I'm Jensen Holt McNair.
The Freedom from Religion Foundation is a political group working to keep politics free from the interference of religious beliefs, among other things.
And on their website, you can find a number of resources and publications defending and explaining why people need freedom from religion.
One particular article outlined specifically why women need freedom.
from religion, stating that organized religion always has been and remains the greatest
enemy of women's rights.
Elizabeth Cady Stanton, a well-known feminist in the 18th century, is quoted saying,
The Bible and the Church have been the greatest stumbling blocks in the way of women's emancipation.
As a professing Christian, she believed that the Bible and Christianity itself needed to be
revised in order to uplift rather than subjugate women, leading her to eventually write the
women's Bible, an alternative and controversial work attempting to reinterpret the Bible's message.
Foundations have arisen to free people from the bondage of religion, and specifically women.
Stanton gave her life to reinterpret and redefine Christianity in the Bible so that women could
live free within the religion. And today, all you have to do is look at social media,
or the political arena to realize that certain religious beliefs are held responsible for the
oppression of women, stripping them of their rights. Now, maybe you agree. Maybe you're sitting in
your car shaking your head at these crazy people with their liberal agendas. Maybe you read portions
of the Bible and they make you uncomfortable. Maybe you've become comfortable or even benefit
from the portions of scripture you believe rightfully reinforce the belief that men were created
to lead and rule over women. I am sure, with a podcast audience as diverse as this one,
there are people who have been told things and have come to believe different interpretations
of scripture that led them to a false understanding of what the Bible has to say about women.

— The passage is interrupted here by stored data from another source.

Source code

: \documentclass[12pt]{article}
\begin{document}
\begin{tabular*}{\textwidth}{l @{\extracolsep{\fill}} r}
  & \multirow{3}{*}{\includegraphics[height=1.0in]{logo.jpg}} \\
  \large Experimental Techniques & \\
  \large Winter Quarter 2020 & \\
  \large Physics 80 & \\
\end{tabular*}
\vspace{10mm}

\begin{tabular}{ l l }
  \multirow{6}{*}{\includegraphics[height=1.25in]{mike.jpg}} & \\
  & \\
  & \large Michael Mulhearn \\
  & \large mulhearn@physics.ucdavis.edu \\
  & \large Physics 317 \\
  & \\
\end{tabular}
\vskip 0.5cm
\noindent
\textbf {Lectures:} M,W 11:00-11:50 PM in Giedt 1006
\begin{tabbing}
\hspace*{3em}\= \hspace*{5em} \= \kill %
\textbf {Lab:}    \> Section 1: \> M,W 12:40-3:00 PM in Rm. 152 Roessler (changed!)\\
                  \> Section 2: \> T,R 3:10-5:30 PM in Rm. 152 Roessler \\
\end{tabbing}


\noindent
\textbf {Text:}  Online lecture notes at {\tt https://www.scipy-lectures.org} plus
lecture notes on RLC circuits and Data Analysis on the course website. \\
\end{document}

And here's the thing. In 10 minutes, I cannot possibly go through every passage that has ever been
misused, abused, and misinterpreted to the benefit of those in power. We can't examine every way
the church has indeed taken part in the subjugation and oppression of women. What I can do is say
that first, any time that scripture has been used to put down oppress, abuse, mistreat, demean,
or injure any human being created in the image of God is evil and wrong. And second,
if we want to know the heart of God towards women, we have to look at how Jesus saw and treated
women. Now this may seem like a small point in the sea of turmoil surrounding the Bible's view of
women, but it isn't. You see, Jesus wasn't just a good moral teacher. He wasn't just a man.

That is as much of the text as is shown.